I have created a custom function to clean up a large text body through regular expressions in Python 3.7. I am using jupyter notebook 6.0.3
import numpy as np
import pandas as pd
import re
import string
def pre_process(arr):
legal_chars = string.ascii_letters + string.punctuation + string.digits + string.whitespace + "äÄöÖüÜ"
while " " in arr: # removes unnecessary empty spaces
arr = arr.replace(" ", " ")
while "\n\n" in arr: # removes unnecessary new lines
arr = arr.replace("\n\n", "\n")
for char in arr: # removes illegal charachters
if char not in legal_chars:
arr=arr.replace(char,"")
pattern4 = r"[\d]+\W[\d]+" # remove long numbers separated with non-digit
pattern4_1 = r"[\d]+\W[\d]+"
arr = re.sub(pattern4, '1', arr)
arr = re.sub(pattern4_1, '', arr)
pattern5 = r"\W[\d]+\W[\d]+\W" # remove long numbers enclosed by non-digit
pattern6 = r"\W[\d]+\W"
arr = re.sub(pattern5, '.', arr)
arr = re.sub(pattern6, '', arr)
pattern1 = r"\d{5,}" # remove long numbers
arr = re.sub(pattern1, '', arr)
return arr
When run on the respective column in my smaller testing dataframe directly with .apply - it returns me the expected results and the text is cleaned.
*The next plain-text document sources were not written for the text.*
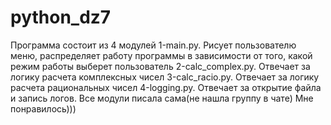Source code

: # python_dz7
Программа состоит из 4 модулей
1-main.py. Рисует пользователю меню, распределяет работу программы в зависимости от того, какой режим работы выберет пользователь
2-calc_complex.py. Отвечает за логику расчета комплексных чисел
3-calc_racio.py. Отвечает за логику расчета рациональных чисел
4-logging.py. Отвечает за открытие файла и запись логов.
Все модули писала сама(не нашла группу в чате)
Мне понравилось)))
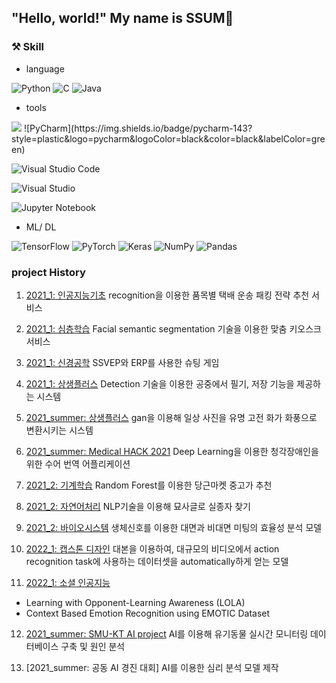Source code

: 
## "Hello, world!" My name is **SSUM**:sparkling_heart:


### **⚒ Skill**
- language 

![Python](https://img.shields.io/badge/python-3670A0?style=plastic&logo=python&logoColor=ffdd54)
![C](https://img.shields.io/badge/c-%2300599C.svg?style=plastic&logo=c&logoColor=white)
![Java](https://img.shields.io/badge/java-%23ED8B00.svg?style=plastic&logo=java&logoColor=white)

- tools

<img src="https://img.shields.io/badge/Google Colab-F9AB00?style=plastic&logo=Google Colab&logoColor=white"/>
![PyCharm](https://img.shields.io/badge/pycharm-143?style=plastic&logo=pycharm&logoColor=black&color=black&labelColor=green)

![Visual Studio Code](https://img.shields.io/badge/Visual%20Studio%20Code-0078d7.svg?style=plastic&logo=visual-studio-code&logoColor=white)

![Visual Studio](https://img.shields.io/badge/Visual%20Studio-5C2D91.svg?style=plastic&logo=visual-studio&logoColor=white)

![Jupyter Notebook](https://img.shields.io/badge/jupyter-%23FA0F00.svg?style=plastic&logo=jupyter&logoColor=white)

- ML/ DL

![TensorFlow](https://img.shields.io/badge/TensorFlow-%23FF6F00.svg?style=plastic&logo=TensorFlow&logoColor=white)
![PyTorch](https://img.shields.io/badge/PyTorch-%23EE4C2C.svg?style=plastic&logo=PyTorch&logoColor=white)
![Keras](https://img.shields.io/badge/Keras-%23D00000.svg?style=plastic&logo=Keras&logoColor=white)
![NumPy](https://img.shields.io/badge/numpy-%23013243.svg?style=plastic&logo=numpy&logoColor=white) 
![Pandas](https://img.shields.io/badge/pandas-%23150458.svg?style=plastic&logo=pandas&logoColor=white)



### **project History**
1. [2021_1: 인공지능기초](https://github.com/ChaeheePark/SMUS)
recognition을 이용한 품목별 택배 운송 패킹 전략 추천 서비스


2. [2021_1: 심층학습](https://github.com/ubeeni/sk_labs)
Facial semantic segmentation 기술을 이용한 맞춤 키오스크 서비스

3. [2021_1: 신경공학](https://github.com/Neural-Engineering/Cheezebang)
SSVEP와 ERP를 사용한 슈팅 게임


4. [2021_1: 상생플러스](https://github.com/youngseo0526/FingerBeam)
Detection 기술을 이용한 공중에서 필기, 저장 기능을 제공하는 시스템


5. [2021_summer: 상생플러스](https://github.com/youngseo0526/Ganchanah)
gan을 이용해 일상 사진을 유명 고전 화가 화풍으로 변환시키는 시스템

6. [2021_summer: Medical HACK 2021](https://github.com/FEKimseongeun/NoonSokMal)
Deep Learning을 이용한 청각장애인을 위한 수어 번역 어플리케이션

7.  [2021_2: 기계학습](https://github.com/An-Byeong-Seon/machine_learning)
Random Forest를 이용한 당근마켓 중고가 추천


8. [2021_2: 자연어처리](https://github.com/hyunjoolee201910828/NLP_teamproject)
NLP기술을 이용해 묘사글로 실종자 찾기


9. [2021_2: 바이오시스템](https://github.com/00ssum/Efficiency-analysis-model-using-bio-signals)
생체신호를 이용한 대면과 비대면 미팅의 효율성 분석 모델

10. [2022_1: 캡스톤 디자인](https://github.com/polyn0/Speech2Action)
대본을 이용하여, 대규모의 비디오에서 action recognition task에 사용하는 데이터셋을 automatically하게 얻는 모델


11. [2022_1: 소셜 인공지능](https://github.com/polyn0/Speech2Action)
- Learning with Opponent-Learning Awareness (LOLA)
- Context Based Emotion Recognition using EMOTIC Dataset 

12. [2021_summer: SMU-KT AI project](https://github.com/00ssum/KT-SMU-AI-project)
AI를 이용해 유기동물 실시간 모니터링 데이터베이스 구축 및 원인 분석 

13. [2021_summer: 공동 AI 경진 대회]
AI를 이용한 심리 분석 모델 제작 
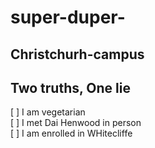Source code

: # super-duper-

## Christchurh-campus

## Two truths, One lie

[ ] I am vegetarian <br> 
[ ] I met Dai Henwood in person <br>
[ ] I am enrolled in WHitecliffe <br>

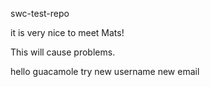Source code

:  swc-test-repo


it is very nice to meet Mats!

This will cause problems.

hello guacamole
try new username
new email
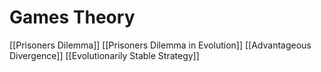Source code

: # Games Theory

[[Prisoners Dilemma]]
[[Prisoners Dilemma in Evolution]]
[[Advantageous Divergence]]
[[Evolutionarily Stable Strategy]]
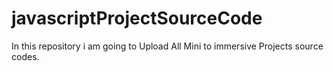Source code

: # javascriptProjectSourceCode
In this repository i am going to Upload All Mini to immersive Projects source codes.
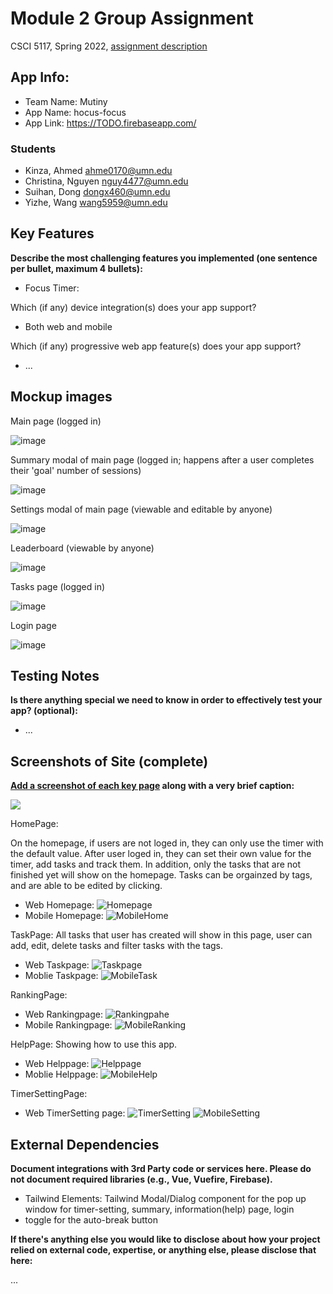 # Module 2 Group Assignment

CSCI 5117, Spring 2022, [assignment description](https://canvas.umn.edu/courses/291031/pages/project-2)

## App Info:

* Team Name: Mutiny
* App Name: hocus-focus
* App Link: <https://TODO.firebaseapp.com/>

### Students

* Kinza, Ahmed ahme0170@umn.edu
* Christina, Nguyen nguy4477@umn.edu
* Suihan, Dong dongx460@umn.edu
* Yizhe, Wang wang5959@umn.edu


## Key Features

**Describe the most challenging features you implemented
(one sentence per bullet, maximum 4 bullets):**

* Focus Timer:

Which (if any) device integration(s) does your app support?

* Both web and mobile

Which (if any) progressive web app feature(s) does your app support?

* ...



## Mockup images

Main page (logged in)

![image](https://user-images.githubusercontent.com/43075531/161647863-aec0dc15-9f07-44da-9330-c8f06871ea4b.png)

Summary modal of main page (logged in; happens after a user completes their 'goal' number of sessions)

![image](https://user-images.githubusercontent.com/43075531/161648020-157b01db-96fb-4a4c-ad29-1f0c3cde947f.png)

Settings modal of main page (viewable and editable by anyone)

![image](https://user-images.githubusercontent.com/43075531/161648124-6a34e9e0-a6d8-48b2-b827-fef706a82a0a.png)

Leaderboard (viewable by anyone)

![image](https://user-images.githubusercontent.com/43075531/161647903-43b0b9bd-8a3e-4b45-9fda-a65de4cd848b.png)

Tasks page (logged in)

![image](https://user-images.githubusercontent.com/43075531/161647951-4cc2d4a9-d600-4c2c-9113-c8c43058ec6a.png)

Login page

![image](https://user-images.githubusercontent.com/43075531/161648156-d05050d0-ee1d-4ec1-89d5-b76c7ea3fb62.png)


## Testing Notes

**Is there anything special we need to know in order to effectively test your app? (optional):**

* ...



## Screenshots of Site (complete)

**[Add a screenshot of each key page](https://stackoverflow.com/questions/10189356/how-to-add-screenshot-to-readmes-in-github-repository)
along with a very brief caption:**

![](https://media.giphy.com/media/o0vwzuFwCGAFO/giphy.gif)

HomePage:

On the homepage, if users are not loged in, they can only use the timer with the default value. After user loged in, they can set their own value for the timer, add tasks and track them. In addition, only the tasks that are not finished yet will show on the homepage. Tasks can be orgainzed by tags, and are able to be edited by clicking.
* Web Homepage:
![](/screenshot/homepage.png?raw=true "Homepage")
* Mobile Homepage:
![](/screenshot/mhome.png?raw=true "MobileHome")

TaskPage:
All tasks that user has created will show in this page, user can add, edit, delete tasks and filter tasks with the tags.
* Web Taskpage:
![](/screenshot/tasks.png?raw=true "Taskpage")
* Moblie Taskpage:
![](/screenshot/task.png?raw=true "MobileTask")

RankingPage:
* Web Rankingpage:
![](/screenshot/rankings.png?raw=true "Rankingpahe")
* Mobile Rankingpage:
![](/screenshot/mranking.png?raw=true "MobileRanking")

HelpPage:
Showing how to use this app.
* Web Helppage:
![](/screenshot/info.png?raw=true "Helppage")
* Moblie Helppage:
![](/screenshot/minfo.png?raw=true "MobileHelp")

TimerSettingPage:
* Web TimerSetting page:
![](/screenshot/setting.png?raw=true "TimerSetting")
![](/screenshot/msetting.png?raw=true "MobileSetting")



## External Dependencies

**Document integrations with 3rd Party code or services here.
Please do not document required libraries (e.g., Vue, Vuefire, Firebase).**

* Tailwind Elements: Tailwind Modal/Dialog component for the pop up window for timer-setting, summary, information(help) page, login 
* toggle for the auto-break button

**If there's anything else you would like to disclose about how your project
relied on external code, expertise, or anything else, please disclose that
here:**

...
I need to however apply this to a much larger dataframe and wanted to try speeding things with the the multiprocessing package.
I used:
import multiprocessing as mp
with mp.Pool() as pool:
df_t["Text"] = pool.map(pre_process,df_t["Text"])
I have used multiprocessing on the same dataframe with built in functions successfully, but when run with my custom function, nothing happens. Kernel just freezes. I tried with pool.apply() as well with no results.
Could it be a problem in my function or am I implementing multiprocessing in a wrong way?
I tried applying the suggestions here: multiprocessing.Pool: When to use apply, apply_async or map? but no change.